Lonnie Moseley was 23 years old when he took off in his P-47 Thunderbolt on the morning of July 4, 1944. It was only his third mission in World War II, and the young man from Utah was still feeling the nerves as he lifted off into the darkness. What he could not have expected was that this mission would change his life forever and make him part of a story that would still draw the attention of historians more than seventy years later.
Moseley was to fly with several other pilots out of Duxford, England, to attack the Germans in occupied France. D-Day was just a month earlier, and the Allies were anxious to strengthen their position in Europe.
The enemy defenses fired on the team as they crossed the English Channel. They encountered more enemy fire close to their intended target, a German outpost near Rouen. Soon, an oil leak told him that he had been hit by the enemy. The group leader assigned another pilot to escort Moseley back to base, and the two turned to head back to England.
Shortly after turning around, the plane stalled and went into a free fall at 4,500 feet. He managed to restart it once, only to have it stall again and spray oil onto his windshield, blocking his view.
Moseley immediately knew he had to get out of the plane. He climbed out of the cockpit before remembering his oxygen mask and headset were still attached. After climbing back into the plane to remove them, he rolled onto the wing and then off into the air.
The parachute opened at the last moment, and he hit the ground hard. Moseley doesn’t even remember seeing the ground before hitting it. When he landed, he was deep behind enemy lines with sore knees and a bloody face. A man speaking French began motioning for Moseley to grab his parachute and follow him.
Moseley had a choice. He could trust this stranger who might turn him in to the German authorities or he could chance his luck in an unfamiliar country where he did not speak the language and could be shot as a spy if he were to be spotted by the wrong person. He decided to trust the Frenchman.
That decision was what changed his life for good.
After deciding to follow the Frenchman, Moseley stored his parachute in the farmer’s barn. Then he followed the stranger to his house. Knowing that the Germans must have witnessed the plane crash, Moseley became desperate and afraid that they would be looking for him and could come for him at any time.
It turns out that Moseley’s mysterious benefactor was Lucien Lestang, a member of the French Underground. Lestang’s family fixed up Moseley’s bloody face and provided him with old farm clothes as a disguise and gave him a bag of food.
Moseley hid in a barn and in the forest for three weeks while the resistance fighters prepared fake identification papers for him. They developed a persona for him as deaf-mute French farmhand whose hometown was in territory still controlled by the Allies so that the Germans could not verify.
After practicing ignoring noises in order to convincingly portray a deaf person, Moseley had a cover to explain why he could not speak or understand French.
He used that cover a number of times to walk past German outposts and search parties without raising suspicion.
Eventually, he heard that the British were camped only two miles away. He walked right through German soldiers in his disguise and then walked up to the British who were uncertain of whether they could trust him until a member of the French resistance verified his true identity.

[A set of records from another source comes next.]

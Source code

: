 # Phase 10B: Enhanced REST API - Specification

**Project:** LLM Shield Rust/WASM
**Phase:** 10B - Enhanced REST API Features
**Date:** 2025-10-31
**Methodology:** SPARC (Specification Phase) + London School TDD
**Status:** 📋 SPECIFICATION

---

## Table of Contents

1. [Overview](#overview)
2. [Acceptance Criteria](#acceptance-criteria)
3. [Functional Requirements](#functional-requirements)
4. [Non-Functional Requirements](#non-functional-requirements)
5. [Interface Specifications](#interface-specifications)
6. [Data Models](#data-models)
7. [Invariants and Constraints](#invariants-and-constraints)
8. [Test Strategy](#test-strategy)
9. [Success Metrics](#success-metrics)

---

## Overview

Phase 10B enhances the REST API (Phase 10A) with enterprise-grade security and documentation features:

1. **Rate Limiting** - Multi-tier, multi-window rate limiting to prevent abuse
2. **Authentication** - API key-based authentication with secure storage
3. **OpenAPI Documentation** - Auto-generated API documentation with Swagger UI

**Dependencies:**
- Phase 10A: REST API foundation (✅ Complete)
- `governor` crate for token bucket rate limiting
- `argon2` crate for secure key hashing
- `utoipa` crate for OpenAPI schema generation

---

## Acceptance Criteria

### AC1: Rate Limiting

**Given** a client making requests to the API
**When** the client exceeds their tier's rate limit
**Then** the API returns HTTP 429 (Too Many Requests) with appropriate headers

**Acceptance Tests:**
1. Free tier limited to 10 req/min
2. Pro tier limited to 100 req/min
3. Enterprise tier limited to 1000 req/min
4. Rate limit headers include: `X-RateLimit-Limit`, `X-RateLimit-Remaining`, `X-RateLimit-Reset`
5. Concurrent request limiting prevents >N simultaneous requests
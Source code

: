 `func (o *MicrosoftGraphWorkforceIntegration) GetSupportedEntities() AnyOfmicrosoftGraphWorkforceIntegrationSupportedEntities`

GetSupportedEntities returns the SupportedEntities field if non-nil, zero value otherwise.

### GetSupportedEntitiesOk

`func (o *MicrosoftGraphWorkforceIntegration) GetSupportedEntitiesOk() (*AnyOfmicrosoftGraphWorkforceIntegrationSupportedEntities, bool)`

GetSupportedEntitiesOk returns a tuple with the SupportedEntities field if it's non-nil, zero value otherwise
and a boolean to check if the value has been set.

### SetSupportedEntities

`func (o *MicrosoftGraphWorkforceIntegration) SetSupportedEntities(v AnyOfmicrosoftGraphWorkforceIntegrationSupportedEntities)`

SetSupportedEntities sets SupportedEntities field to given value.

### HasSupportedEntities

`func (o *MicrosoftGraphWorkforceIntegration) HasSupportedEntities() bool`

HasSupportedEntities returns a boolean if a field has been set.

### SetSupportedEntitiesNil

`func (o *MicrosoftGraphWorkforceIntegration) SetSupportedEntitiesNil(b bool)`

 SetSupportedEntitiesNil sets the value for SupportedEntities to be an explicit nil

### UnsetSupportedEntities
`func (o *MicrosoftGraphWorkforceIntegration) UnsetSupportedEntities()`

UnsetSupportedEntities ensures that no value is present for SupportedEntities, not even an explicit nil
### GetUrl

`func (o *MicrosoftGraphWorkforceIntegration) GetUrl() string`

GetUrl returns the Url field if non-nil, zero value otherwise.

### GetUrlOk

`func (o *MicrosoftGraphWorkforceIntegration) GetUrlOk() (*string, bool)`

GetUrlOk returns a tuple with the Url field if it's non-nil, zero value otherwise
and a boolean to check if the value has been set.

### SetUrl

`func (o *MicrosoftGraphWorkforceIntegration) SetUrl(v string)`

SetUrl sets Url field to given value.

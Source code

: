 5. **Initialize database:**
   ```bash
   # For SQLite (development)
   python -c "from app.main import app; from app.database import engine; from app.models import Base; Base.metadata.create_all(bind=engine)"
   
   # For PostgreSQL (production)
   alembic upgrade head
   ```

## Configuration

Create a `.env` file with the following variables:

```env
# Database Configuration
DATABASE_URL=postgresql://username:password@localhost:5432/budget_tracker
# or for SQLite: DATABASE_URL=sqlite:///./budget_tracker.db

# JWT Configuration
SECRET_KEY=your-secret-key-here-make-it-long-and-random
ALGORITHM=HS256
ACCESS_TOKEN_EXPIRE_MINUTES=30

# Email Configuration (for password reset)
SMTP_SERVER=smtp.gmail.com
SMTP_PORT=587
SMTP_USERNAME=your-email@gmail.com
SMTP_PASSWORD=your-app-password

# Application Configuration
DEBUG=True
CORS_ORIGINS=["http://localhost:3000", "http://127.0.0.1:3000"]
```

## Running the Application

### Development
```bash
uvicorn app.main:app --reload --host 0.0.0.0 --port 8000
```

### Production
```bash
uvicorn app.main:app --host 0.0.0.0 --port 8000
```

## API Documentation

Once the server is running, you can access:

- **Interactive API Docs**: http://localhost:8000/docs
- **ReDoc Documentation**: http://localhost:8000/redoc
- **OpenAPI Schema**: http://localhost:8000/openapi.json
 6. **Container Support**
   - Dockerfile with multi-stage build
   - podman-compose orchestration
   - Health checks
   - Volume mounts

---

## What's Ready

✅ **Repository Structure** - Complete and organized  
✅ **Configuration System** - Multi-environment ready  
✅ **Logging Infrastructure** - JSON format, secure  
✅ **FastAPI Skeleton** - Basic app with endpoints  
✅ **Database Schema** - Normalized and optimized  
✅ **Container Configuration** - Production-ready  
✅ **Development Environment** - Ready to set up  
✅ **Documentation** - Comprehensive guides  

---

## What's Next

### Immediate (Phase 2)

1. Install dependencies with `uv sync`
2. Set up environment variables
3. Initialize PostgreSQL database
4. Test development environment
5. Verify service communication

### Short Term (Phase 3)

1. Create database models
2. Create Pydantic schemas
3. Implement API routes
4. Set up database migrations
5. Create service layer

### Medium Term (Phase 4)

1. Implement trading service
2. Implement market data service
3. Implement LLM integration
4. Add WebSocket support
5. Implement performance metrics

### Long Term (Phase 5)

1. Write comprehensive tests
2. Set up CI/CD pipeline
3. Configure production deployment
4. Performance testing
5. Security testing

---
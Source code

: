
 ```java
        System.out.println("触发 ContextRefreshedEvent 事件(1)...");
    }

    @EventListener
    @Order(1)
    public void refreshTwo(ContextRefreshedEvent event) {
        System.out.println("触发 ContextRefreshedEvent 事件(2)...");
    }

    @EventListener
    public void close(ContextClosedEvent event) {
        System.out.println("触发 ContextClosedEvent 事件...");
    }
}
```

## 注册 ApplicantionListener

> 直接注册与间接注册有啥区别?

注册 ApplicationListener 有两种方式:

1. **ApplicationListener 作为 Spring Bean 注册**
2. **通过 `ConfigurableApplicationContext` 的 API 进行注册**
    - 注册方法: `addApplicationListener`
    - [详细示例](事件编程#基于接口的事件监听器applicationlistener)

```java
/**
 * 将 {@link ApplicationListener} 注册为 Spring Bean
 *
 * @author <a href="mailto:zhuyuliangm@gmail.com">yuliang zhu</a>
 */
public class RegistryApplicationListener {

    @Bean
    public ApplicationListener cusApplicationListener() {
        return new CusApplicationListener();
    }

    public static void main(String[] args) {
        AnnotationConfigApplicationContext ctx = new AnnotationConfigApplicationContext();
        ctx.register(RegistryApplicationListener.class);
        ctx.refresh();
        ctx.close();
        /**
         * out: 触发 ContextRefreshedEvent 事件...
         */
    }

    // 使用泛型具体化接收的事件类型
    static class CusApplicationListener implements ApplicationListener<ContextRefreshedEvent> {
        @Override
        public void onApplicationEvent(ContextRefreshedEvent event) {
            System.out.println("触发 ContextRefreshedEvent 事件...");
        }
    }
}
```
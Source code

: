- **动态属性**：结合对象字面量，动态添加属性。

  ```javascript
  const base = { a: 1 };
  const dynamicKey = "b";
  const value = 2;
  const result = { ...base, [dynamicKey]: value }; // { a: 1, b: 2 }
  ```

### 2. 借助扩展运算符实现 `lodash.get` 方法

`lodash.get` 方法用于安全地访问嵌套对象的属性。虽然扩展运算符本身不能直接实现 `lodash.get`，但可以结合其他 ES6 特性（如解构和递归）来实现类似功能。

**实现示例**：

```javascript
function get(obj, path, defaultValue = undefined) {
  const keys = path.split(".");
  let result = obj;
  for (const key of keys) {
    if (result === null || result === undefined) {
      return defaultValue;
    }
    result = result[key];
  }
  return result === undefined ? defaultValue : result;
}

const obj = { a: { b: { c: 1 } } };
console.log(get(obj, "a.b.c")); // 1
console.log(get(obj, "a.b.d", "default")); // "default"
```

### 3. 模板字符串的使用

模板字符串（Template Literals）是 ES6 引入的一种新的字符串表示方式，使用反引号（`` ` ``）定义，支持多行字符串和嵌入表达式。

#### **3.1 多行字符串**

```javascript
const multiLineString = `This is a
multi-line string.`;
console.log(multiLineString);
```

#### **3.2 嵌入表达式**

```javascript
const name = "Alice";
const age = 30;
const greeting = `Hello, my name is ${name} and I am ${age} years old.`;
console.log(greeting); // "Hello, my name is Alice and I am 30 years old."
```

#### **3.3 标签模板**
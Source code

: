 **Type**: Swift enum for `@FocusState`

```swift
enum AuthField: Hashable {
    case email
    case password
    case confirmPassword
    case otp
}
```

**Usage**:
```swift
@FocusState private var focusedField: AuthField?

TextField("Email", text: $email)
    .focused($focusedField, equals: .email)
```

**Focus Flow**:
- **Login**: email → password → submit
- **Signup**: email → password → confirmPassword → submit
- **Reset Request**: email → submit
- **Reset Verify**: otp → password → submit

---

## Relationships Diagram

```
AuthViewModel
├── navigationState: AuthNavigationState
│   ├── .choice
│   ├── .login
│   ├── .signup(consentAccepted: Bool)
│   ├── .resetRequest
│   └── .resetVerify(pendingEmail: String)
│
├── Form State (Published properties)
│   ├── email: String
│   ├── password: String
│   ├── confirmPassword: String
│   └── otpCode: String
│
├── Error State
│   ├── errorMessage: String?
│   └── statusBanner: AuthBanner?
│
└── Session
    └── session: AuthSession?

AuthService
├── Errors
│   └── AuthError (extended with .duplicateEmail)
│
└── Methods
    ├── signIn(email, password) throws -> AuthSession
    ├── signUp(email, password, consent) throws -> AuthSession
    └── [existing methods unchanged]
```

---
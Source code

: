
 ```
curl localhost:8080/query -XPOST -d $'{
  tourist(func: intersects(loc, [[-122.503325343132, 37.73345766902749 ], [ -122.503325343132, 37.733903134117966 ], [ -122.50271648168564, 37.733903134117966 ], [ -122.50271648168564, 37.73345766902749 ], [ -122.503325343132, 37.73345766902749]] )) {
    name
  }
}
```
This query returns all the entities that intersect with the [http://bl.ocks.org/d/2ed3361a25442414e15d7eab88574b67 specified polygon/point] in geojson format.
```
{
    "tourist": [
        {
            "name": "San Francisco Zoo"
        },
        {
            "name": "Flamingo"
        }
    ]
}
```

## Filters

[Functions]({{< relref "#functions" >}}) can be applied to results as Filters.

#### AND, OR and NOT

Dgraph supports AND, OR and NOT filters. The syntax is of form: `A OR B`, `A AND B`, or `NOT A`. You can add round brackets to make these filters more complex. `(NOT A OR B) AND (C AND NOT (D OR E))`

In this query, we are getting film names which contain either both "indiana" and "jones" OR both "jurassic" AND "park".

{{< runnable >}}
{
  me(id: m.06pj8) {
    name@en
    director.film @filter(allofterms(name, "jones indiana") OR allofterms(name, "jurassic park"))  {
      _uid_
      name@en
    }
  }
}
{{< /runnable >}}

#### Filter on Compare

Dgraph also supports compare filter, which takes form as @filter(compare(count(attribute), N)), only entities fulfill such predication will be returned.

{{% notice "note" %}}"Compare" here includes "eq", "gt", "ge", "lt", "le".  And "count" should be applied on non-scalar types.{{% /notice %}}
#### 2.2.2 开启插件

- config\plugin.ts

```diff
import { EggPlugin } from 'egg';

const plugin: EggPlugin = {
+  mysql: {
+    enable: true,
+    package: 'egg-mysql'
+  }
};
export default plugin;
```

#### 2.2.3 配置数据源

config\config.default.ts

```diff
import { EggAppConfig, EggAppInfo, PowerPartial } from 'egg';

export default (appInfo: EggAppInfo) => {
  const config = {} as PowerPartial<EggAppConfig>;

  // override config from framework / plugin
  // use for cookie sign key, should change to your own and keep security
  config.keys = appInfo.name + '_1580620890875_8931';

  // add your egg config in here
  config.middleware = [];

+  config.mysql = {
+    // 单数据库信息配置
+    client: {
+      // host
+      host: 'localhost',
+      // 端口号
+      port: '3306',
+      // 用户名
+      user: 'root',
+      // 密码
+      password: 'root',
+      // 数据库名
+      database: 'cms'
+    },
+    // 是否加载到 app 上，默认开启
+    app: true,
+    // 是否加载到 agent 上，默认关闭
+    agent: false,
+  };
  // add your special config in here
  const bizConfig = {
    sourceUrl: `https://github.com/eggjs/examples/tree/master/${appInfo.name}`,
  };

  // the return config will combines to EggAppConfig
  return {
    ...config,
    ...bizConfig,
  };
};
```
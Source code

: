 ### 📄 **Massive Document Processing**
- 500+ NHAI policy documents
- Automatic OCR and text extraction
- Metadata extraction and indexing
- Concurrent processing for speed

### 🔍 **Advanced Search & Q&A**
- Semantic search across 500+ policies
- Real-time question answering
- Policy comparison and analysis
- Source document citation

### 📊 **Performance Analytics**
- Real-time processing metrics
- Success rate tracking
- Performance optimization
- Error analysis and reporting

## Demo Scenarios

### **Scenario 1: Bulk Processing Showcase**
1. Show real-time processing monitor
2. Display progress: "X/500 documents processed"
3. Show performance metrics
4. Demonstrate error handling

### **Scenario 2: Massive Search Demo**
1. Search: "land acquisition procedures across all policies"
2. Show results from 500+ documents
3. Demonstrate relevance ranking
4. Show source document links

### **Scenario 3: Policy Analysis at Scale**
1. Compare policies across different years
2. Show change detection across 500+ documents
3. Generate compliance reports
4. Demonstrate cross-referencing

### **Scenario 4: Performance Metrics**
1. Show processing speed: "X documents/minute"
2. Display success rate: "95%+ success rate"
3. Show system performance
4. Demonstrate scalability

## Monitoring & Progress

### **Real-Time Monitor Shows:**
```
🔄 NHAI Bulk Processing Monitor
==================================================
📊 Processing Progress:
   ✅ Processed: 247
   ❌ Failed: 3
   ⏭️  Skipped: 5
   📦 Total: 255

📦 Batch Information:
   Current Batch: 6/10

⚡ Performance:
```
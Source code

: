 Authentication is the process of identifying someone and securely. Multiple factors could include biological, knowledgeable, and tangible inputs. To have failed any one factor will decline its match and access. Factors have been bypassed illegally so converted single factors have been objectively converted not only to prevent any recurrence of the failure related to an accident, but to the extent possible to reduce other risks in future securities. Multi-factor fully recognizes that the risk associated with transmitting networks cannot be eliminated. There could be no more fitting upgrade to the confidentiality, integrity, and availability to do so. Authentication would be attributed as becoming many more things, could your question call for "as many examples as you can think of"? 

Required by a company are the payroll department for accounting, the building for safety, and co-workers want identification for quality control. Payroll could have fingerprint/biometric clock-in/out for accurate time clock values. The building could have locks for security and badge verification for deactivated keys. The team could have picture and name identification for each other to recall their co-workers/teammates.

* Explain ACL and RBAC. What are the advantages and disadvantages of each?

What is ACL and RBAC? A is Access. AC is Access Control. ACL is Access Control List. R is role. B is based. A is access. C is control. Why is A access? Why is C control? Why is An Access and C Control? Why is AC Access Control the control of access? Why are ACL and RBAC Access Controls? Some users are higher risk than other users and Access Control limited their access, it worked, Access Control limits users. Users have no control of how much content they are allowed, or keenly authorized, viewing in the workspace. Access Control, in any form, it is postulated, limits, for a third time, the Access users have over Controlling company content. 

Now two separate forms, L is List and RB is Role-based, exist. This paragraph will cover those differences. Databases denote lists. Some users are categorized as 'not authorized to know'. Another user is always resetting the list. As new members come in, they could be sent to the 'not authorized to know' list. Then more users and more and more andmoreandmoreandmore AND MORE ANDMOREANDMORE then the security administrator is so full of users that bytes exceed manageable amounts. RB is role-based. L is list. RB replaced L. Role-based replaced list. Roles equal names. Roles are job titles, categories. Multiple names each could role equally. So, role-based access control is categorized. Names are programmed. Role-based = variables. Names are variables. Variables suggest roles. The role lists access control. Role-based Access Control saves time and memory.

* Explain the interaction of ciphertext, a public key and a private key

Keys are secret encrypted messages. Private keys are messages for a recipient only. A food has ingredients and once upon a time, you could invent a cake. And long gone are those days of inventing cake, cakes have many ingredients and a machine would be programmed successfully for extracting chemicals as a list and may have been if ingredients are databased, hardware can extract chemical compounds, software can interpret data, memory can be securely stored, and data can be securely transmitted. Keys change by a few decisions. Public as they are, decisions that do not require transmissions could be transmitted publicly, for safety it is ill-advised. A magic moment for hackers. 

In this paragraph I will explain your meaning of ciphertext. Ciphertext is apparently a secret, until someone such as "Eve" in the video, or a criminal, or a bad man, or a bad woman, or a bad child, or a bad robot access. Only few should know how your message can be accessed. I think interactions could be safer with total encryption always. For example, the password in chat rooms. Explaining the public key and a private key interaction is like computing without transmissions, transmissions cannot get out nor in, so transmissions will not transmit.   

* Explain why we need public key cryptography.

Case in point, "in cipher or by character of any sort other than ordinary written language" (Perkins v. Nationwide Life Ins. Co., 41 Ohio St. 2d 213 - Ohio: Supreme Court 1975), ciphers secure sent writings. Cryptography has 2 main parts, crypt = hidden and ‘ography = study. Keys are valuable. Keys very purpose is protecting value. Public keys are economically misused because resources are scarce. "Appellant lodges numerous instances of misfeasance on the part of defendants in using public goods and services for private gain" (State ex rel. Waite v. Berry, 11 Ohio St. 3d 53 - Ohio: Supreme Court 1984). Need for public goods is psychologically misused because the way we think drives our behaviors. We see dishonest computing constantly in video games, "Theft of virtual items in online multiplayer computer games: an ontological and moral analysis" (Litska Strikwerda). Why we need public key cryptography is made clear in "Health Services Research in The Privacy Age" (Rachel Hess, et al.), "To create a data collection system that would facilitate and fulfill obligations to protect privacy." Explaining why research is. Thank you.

The British got Moseley back to Duxford and, still wearing his French farm clothes, he walked right into the barracks and greeted a very surprised bunch of pilots.
The relationship between the Lestang family and the Moseley family continues to this day with members of each family visiting the other in the US or France. A relationship born in a fractured world continues to knit two families together and show us that trust, love and respect still matter.